Behavioral unresponsiveness and impaired auditory event-related potentials in the anterior insula during rat absence seizures.
Stefan Sumsky, Rory Ashmeade, Jiayang Liu, Yang Zheng, Samiksha Chopra, Ben F Gruenbaum, Cian Mccafferty, Hal Blumenfeld
bioRxiv : the preprint server for biology October 7, 2025 preprint DOI: 10.1101/2025.10.06.680740
Summary
During absence seizures, people seem unresponsive even when sensory signals reach the brain. This work explored if impaired consciousness arises from higher-order brain disruptions. Using rats in an auditory task, brain activity was tracked during seizures. Behavioral responses collapsed. While primary auditory cortex activity was normal, a key brain signal in the **anterior insula** significantly diminished.
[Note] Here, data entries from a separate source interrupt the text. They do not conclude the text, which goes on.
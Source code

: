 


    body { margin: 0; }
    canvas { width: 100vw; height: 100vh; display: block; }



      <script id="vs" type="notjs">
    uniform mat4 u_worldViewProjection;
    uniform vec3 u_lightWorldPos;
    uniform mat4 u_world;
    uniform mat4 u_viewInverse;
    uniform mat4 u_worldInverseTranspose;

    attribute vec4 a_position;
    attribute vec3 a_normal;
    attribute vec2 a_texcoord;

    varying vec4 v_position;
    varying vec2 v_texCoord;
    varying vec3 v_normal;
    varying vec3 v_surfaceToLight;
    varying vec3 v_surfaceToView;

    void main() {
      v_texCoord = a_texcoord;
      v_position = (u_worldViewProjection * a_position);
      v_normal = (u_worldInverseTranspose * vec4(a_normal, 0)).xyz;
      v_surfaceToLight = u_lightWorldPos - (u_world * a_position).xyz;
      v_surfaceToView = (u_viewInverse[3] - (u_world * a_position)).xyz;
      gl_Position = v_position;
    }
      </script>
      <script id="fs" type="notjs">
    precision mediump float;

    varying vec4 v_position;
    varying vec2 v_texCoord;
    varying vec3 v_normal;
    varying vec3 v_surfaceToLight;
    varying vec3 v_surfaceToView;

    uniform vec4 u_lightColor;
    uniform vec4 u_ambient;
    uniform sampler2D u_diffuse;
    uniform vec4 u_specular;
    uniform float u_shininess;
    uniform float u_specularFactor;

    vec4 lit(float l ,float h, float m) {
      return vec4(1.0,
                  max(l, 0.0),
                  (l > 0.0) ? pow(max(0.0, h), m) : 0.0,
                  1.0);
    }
This insula activity, unlike motivational changes, appears vital for conscious auditory processing. These findings identify the **anterior insula** as a critical hub for **consciousness** during seizures, offering a new target for understanding absence epilepsy and broader states of impaired **brain activity**.
Abstract
Absence epilepsy is marked by sudden lapses in consciousness accompanied by spike-wave discharges (SWDs), yet the neural mechanisms underlying impaired sensorimotor processing in these episodes remain unresolved. Prior work has shown that normal-appearing signals can persist in primary sensory cortical areas during seizures, suggesting that impaired behavioral responsiveness may arise from disruptions in higher-order association cortex. To investigate this hypothesis, we combined behavioral testing with simultaneous local field potential recordings in Genetic Absence Epilepsy Rats from Strasbourg (GAERS). Rats were trained in an auditory conditioned response task, allowing comparison of tone-evoked responses during interictal baseline and ictal SWDs. We found that behavioral performance collapsed during SWDs, with correct responses falling from ∼88% at baseline to <1% during SWDs (p < 0.001). Nevertheless, auditory event-related potentials in primary auditory cortex (Au1) during SWDs were not significantly decreased. In contrast, we identified a novel oscillatory evoked potential in the anterior insular cortex (AIC) that was robust in controls, attenuated in GAERS at baseline, and markedly reduced during SWDs. Notably, reductions in AIC response magnitude also occurred during satiated, unmotivated states, but waveform structure was preserved, distinguishing motivational modulation from seizure-related disruption. These results demonstrate that absence seizures selectively impair signals in the anterior insula rather than in primary auditory cortex, identifying the AIC as a potentially critical hub for gating auditory conscious awareness. Beyond refining models of seizure-related unconsciousness, the discovery of an insular oscillatory potential highlights a candidate biomarker and intervention target for absence epilepsy, with broader implications for understanding impaired consciousness in anesthesia, sleep, and brain injury.